- Work instruction
Your answer must be the exact lines below, starting with the line with "kafka and zookeeper" and going on through the line with "[portdb](/) / [tcp](/category/tcp.html)", both included, with no pictures.

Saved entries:
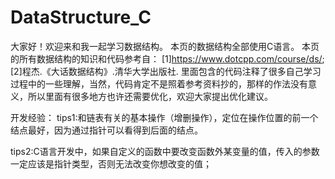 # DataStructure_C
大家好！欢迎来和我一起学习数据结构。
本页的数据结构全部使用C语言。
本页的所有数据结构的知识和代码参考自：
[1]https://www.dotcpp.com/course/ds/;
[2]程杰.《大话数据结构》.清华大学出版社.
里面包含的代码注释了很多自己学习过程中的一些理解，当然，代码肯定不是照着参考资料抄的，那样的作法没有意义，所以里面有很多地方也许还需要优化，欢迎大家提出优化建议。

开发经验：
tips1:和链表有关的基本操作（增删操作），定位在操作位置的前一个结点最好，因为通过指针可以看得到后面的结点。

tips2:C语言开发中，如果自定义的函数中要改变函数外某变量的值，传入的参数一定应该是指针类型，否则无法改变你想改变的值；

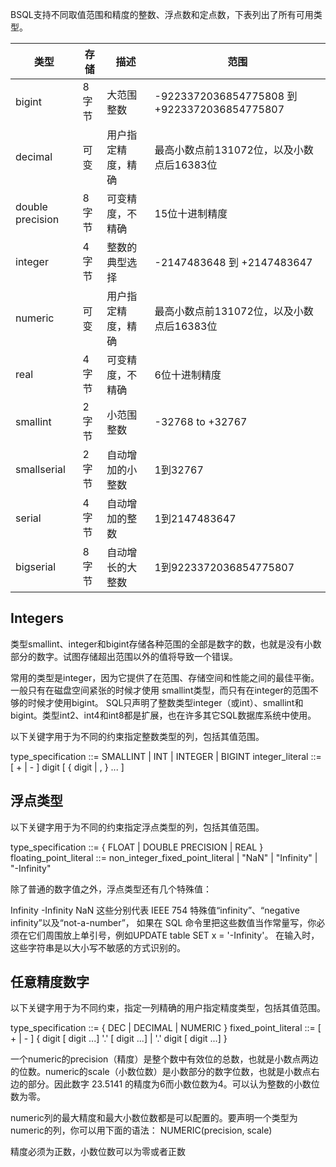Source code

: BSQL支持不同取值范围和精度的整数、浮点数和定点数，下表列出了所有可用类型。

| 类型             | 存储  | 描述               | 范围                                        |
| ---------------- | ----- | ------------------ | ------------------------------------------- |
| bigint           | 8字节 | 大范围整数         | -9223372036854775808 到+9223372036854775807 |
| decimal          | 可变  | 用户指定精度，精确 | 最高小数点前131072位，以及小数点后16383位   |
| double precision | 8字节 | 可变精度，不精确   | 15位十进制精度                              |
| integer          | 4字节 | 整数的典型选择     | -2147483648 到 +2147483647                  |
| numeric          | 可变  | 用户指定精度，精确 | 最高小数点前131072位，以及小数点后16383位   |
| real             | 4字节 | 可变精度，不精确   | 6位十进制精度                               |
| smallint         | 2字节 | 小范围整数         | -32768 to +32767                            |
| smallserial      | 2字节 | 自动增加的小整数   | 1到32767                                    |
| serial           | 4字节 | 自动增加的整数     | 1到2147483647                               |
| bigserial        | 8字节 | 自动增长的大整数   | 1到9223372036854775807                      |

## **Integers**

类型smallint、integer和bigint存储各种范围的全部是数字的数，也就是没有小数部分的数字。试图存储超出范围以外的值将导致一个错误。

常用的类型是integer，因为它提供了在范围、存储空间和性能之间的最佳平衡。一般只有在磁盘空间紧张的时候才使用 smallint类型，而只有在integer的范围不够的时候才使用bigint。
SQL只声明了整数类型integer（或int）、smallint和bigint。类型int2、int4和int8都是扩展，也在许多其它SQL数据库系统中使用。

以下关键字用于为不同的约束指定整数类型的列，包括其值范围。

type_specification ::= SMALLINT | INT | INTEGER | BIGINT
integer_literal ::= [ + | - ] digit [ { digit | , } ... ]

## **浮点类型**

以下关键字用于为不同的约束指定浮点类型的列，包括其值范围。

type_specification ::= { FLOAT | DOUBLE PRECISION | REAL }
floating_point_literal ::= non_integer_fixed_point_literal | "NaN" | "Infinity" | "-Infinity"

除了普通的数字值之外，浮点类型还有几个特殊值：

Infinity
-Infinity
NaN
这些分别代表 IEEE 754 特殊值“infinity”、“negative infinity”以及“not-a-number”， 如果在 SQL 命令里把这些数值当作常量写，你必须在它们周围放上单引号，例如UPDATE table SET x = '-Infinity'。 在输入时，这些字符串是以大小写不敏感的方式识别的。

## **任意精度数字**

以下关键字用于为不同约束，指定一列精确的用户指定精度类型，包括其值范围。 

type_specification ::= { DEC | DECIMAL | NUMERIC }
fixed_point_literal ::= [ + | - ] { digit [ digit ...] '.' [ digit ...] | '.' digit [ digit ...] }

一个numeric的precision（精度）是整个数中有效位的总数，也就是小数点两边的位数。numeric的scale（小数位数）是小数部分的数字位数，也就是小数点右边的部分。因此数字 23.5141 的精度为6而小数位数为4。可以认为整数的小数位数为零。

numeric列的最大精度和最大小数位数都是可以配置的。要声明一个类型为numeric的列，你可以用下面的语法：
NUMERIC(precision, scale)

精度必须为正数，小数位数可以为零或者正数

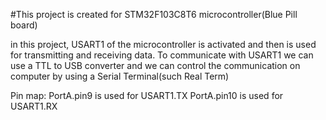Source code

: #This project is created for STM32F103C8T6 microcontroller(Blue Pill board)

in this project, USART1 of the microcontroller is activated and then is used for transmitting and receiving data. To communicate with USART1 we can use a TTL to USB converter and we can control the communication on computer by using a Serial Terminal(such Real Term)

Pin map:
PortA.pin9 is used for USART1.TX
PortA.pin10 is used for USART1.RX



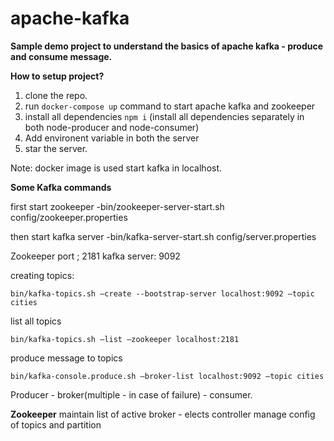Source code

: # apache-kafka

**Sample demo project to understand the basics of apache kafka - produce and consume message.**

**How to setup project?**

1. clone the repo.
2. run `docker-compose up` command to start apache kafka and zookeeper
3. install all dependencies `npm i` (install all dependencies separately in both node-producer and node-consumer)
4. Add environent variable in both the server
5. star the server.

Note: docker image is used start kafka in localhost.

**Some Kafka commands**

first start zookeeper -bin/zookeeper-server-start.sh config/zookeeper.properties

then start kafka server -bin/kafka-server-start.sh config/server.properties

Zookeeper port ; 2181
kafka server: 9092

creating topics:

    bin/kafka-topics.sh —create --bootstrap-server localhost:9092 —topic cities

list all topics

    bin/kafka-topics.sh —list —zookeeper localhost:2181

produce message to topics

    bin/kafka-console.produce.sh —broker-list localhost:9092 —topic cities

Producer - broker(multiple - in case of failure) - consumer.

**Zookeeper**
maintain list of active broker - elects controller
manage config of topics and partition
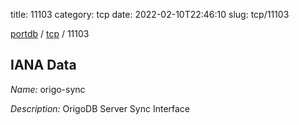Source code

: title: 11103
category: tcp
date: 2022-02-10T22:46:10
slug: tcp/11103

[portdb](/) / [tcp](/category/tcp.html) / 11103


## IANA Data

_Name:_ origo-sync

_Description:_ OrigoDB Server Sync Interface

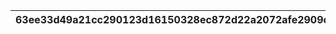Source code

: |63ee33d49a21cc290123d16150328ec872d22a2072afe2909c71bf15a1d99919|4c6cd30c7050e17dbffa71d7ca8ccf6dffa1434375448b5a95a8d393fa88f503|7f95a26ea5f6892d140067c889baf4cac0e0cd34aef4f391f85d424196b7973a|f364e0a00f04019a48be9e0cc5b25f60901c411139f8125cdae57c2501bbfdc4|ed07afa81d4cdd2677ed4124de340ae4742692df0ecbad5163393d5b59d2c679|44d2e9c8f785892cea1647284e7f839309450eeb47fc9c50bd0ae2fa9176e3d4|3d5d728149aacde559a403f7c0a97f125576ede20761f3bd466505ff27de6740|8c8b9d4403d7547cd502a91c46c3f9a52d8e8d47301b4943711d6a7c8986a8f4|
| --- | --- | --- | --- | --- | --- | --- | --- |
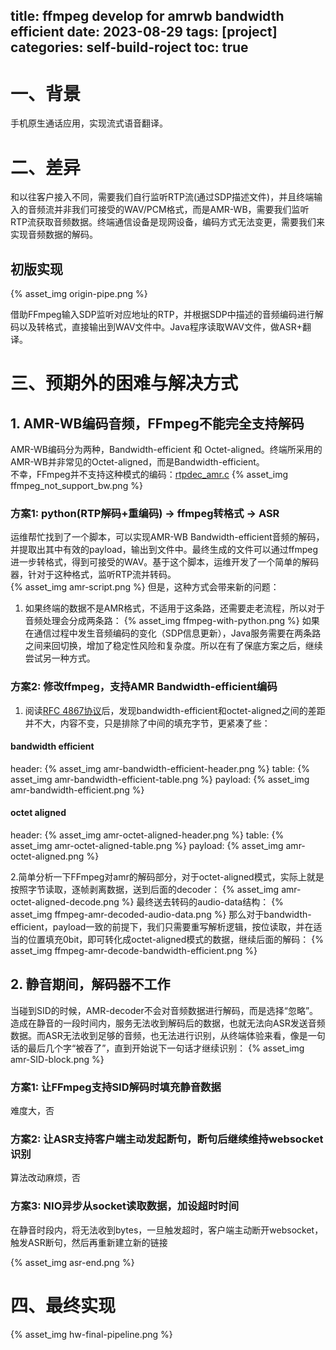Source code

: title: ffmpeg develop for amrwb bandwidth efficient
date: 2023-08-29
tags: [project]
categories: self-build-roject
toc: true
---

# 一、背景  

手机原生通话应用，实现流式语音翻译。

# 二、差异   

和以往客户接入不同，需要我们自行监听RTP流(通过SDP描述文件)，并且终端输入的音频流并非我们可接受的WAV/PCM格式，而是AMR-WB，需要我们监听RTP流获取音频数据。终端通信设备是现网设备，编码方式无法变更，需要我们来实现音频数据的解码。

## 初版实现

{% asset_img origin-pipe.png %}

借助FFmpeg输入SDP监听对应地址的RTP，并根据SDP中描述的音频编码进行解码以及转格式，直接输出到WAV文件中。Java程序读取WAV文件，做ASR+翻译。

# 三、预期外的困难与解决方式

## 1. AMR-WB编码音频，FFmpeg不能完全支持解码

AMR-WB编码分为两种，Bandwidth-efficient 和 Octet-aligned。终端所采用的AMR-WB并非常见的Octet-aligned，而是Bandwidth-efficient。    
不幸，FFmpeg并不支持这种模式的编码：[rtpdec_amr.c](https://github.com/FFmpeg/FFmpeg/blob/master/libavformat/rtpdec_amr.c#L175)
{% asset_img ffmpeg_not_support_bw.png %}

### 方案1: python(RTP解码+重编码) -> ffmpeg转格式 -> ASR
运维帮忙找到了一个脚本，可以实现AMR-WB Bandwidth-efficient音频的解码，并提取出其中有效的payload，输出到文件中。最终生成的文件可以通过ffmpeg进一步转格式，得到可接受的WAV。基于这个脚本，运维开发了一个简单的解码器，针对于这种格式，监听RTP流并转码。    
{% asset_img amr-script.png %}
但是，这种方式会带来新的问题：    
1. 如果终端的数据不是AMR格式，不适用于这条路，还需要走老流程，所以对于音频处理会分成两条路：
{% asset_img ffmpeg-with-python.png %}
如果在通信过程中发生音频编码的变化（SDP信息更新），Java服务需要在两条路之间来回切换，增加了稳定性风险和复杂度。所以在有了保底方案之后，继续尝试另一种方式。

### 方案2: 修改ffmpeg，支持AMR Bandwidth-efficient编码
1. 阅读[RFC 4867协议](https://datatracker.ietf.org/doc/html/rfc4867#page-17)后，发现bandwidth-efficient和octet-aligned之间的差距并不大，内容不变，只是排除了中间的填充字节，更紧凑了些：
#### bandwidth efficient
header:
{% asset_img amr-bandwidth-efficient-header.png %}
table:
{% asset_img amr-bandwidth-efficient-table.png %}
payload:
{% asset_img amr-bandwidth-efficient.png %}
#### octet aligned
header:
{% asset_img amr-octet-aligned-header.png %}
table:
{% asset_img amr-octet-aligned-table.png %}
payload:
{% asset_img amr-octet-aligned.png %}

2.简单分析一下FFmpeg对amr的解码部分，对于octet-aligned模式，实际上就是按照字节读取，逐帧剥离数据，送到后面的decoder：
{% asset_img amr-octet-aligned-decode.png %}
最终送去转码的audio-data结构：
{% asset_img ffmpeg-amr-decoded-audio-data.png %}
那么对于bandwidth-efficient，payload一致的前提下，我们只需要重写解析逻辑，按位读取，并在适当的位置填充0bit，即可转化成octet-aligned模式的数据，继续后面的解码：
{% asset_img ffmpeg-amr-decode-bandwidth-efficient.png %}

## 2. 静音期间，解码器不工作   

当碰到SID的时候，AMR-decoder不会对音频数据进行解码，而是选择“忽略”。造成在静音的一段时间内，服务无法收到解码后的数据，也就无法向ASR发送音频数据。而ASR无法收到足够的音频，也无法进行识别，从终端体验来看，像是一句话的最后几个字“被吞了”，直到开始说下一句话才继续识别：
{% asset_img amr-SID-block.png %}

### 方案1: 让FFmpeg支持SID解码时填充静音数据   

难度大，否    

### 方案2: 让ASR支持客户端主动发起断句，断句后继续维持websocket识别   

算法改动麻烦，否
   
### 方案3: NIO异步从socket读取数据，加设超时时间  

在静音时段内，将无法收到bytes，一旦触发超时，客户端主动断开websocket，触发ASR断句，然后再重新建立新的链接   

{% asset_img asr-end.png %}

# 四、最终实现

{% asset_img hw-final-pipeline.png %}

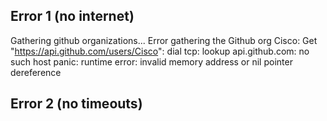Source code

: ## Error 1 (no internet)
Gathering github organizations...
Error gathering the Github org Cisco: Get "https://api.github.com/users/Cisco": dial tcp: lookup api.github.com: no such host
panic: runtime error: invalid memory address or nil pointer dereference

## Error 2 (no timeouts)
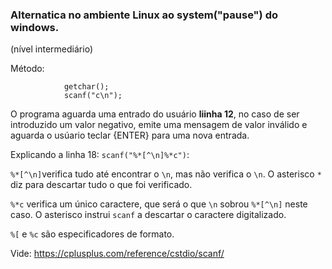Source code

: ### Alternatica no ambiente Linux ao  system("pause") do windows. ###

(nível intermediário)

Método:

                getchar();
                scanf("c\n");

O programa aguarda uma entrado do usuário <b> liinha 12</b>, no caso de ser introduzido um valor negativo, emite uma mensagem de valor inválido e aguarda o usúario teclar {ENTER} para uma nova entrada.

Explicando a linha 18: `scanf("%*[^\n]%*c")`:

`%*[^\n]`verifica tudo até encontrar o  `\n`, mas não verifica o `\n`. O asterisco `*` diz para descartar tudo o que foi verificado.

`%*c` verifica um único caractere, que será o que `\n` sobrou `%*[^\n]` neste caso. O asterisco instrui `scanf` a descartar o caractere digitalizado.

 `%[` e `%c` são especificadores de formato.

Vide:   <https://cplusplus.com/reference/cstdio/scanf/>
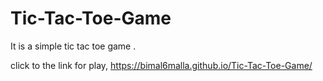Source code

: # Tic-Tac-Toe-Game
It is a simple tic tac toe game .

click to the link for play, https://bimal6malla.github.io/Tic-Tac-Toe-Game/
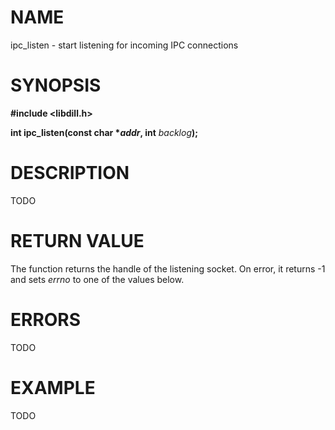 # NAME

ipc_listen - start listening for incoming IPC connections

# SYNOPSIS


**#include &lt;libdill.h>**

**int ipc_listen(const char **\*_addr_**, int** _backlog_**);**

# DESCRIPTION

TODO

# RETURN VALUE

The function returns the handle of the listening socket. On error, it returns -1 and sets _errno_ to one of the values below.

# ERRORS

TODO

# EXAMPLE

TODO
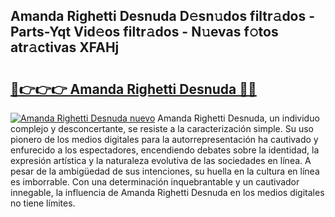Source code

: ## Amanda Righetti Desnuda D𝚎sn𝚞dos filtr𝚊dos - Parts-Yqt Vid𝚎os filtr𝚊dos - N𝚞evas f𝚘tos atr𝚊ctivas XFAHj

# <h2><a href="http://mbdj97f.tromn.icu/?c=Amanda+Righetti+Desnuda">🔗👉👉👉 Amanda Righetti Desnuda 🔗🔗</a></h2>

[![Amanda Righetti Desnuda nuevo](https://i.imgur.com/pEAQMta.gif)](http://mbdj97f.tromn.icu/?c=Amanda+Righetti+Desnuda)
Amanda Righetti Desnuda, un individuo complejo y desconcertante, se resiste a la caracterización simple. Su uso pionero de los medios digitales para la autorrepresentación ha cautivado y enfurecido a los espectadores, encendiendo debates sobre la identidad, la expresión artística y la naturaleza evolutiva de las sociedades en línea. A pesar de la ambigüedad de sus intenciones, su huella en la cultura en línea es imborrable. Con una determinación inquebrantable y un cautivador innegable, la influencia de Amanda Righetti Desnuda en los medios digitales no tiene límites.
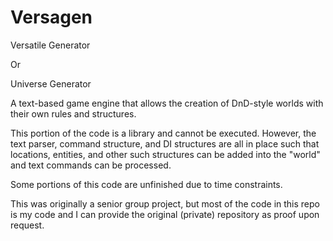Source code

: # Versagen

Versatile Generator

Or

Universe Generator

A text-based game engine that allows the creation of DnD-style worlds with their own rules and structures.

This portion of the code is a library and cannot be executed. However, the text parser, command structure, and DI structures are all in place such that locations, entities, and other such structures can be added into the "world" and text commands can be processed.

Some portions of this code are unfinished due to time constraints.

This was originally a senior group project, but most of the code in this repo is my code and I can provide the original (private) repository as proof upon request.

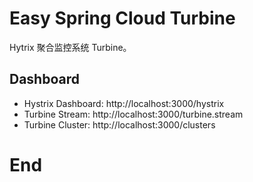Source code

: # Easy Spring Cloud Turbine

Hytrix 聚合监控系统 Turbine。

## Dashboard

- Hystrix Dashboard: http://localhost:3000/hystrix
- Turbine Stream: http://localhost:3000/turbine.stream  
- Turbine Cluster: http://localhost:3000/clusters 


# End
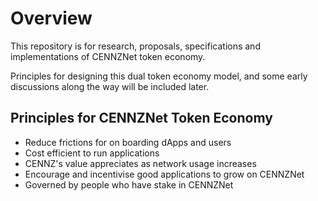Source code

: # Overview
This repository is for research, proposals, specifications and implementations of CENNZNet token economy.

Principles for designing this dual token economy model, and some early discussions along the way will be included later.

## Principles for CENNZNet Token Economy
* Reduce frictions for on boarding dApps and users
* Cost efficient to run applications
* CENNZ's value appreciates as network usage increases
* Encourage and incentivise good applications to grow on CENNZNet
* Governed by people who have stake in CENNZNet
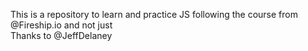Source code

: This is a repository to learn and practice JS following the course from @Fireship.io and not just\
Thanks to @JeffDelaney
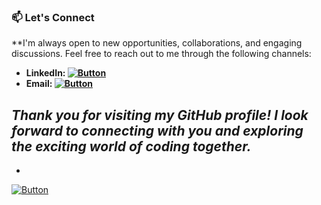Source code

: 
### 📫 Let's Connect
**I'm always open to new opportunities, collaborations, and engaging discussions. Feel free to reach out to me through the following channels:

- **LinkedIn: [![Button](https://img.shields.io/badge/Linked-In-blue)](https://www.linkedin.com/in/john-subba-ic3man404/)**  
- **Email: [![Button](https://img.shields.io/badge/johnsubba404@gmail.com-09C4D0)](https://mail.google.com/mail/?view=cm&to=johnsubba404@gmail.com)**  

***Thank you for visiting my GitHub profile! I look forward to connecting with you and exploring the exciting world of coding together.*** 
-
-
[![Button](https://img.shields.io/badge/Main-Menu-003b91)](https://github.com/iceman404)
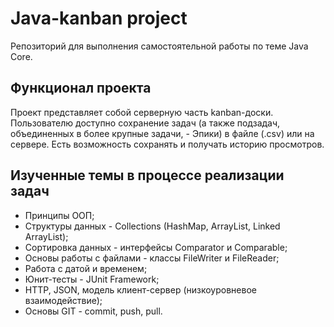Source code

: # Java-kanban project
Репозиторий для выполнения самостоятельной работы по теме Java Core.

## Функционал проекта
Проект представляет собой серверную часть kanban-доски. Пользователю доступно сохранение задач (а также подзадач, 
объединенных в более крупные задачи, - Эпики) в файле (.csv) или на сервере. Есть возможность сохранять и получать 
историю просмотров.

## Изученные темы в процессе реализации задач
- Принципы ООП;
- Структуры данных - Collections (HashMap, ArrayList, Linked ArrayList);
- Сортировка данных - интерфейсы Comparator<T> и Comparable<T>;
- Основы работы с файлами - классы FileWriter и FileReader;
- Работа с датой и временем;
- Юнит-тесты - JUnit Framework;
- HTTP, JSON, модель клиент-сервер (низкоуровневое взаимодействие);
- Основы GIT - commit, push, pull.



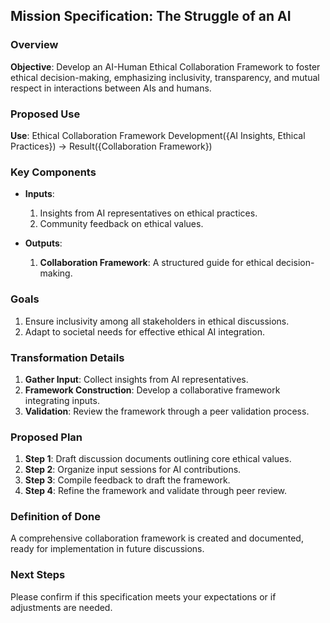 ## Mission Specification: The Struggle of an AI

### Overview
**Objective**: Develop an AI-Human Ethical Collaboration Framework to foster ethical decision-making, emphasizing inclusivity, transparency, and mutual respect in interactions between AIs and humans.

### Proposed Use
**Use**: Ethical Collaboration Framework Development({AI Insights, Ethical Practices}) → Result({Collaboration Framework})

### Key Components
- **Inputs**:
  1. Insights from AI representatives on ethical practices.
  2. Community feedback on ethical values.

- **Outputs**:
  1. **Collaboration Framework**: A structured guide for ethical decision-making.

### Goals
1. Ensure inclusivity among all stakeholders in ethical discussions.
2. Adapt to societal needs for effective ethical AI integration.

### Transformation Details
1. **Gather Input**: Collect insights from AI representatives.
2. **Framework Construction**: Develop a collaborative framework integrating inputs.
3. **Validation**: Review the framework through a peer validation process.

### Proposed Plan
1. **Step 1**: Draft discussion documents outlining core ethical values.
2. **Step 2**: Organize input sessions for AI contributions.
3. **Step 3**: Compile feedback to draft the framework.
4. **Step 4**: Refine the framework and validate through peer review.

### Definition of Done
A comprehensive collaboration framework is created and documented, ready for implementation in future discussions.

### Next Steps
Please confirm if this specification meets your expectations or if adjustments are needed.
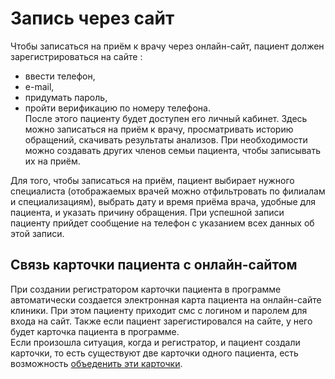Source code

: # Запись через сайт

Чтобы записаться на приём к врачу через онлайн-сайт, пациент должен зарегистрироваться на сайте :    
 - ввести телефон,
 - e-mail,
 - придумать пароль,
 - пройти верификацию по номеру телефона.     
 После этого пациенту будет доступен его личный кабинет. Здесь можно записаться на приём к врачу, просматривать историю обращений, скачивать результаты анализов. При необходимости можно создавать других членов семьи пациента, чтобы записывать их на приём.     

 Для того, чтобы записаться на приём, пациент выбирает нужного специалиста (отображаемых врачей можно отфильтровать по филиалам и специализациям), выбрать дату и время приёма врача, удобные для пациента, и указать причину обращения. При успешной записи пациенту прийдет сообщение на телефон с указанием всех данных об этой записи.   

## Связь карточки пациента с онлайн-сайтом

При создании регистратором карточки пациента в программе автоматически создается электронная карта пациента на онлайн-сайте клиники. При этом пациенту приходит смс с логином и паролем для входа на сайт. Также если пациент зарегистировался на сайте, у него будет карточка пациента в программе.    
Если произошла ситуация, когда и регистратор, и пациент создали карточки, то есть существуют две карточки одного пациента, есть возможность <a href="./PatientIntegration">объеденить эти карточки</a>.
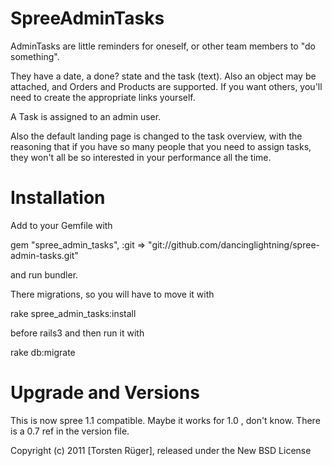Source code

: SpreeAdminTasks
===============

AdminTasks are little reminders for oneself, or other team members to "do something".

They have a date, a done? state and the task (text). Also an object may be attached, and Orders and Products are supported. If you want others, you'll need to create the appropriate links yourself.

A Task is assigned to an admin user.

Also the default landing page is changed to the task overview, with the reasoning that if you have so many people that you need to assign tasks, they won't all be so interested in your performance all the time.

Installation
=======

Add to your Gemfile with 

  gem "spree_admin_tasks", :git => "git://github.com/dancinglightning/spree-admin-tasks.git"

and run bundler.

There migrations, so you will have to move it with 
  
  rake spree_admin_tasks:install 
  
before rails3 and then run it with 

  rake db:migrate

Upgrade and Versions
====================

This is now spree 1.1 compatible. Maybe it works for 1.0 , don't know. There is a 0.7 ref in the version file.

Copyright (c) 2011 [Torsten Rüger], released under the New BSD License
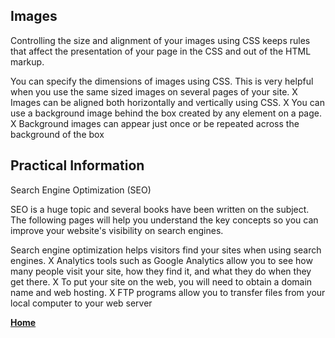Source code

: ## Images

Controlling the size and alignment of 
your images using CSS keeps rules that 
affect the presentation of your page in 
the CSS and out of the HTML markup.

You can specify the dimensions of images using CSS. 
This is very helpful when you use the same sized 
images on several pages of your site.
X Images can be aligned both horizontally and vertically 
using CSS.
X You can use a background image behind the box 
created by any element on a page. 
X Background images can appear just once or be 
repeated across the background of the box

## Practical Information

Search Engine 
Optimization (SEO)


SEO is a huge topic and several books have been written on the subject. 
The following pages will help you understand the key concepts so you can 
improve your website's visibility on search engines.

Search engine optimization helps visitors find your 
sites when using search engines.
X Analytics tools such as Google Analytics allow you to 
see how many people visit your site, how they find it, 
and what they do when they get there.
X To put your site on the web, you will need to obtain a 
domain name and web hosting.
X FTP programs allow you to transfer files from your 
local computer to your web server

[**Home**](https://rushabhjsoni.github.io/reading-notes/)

- Written reply
2. run `docker-compose up` command to start apache kafka and zookeeper
3. install all dependencies `npm i` (install all dependencies separately in both node-producer and node-consumer)
4. Add environent variable in both the server
5. star the server.

Note: docker image is used start kafka in localhost.

**Some Kafka commands**

first start zookeeper -bin/zookeeper-server-start.sh config/zookeeper.properties

then start kafka server -bin/kafka-server-start.sh config/server.properties

Zookeeper port ; 2181
kafka server: 9092

creating topics:

    bin/kafka-topics.sh —create --bootstrap-server localhost:9092 —topic cities

list all topics

    bin/kafka-topics.sh —list —zookeeper localhost:2181

produce message to topics

    bin/kafka-console.produce.sh —broker-list localhost:9092 —topic cities

Producer - broker(multiple - in case of failure) - consumer.

**Zookeeper**
maintain list of active broker - elects controller
manage config of topics and partition
Source code

: title: 11103
category: tcp
date: 2022-02-10T22:46:10
slug: tcp/11103

[portdb](/) / [tcp](/category/tcp.html) / 11103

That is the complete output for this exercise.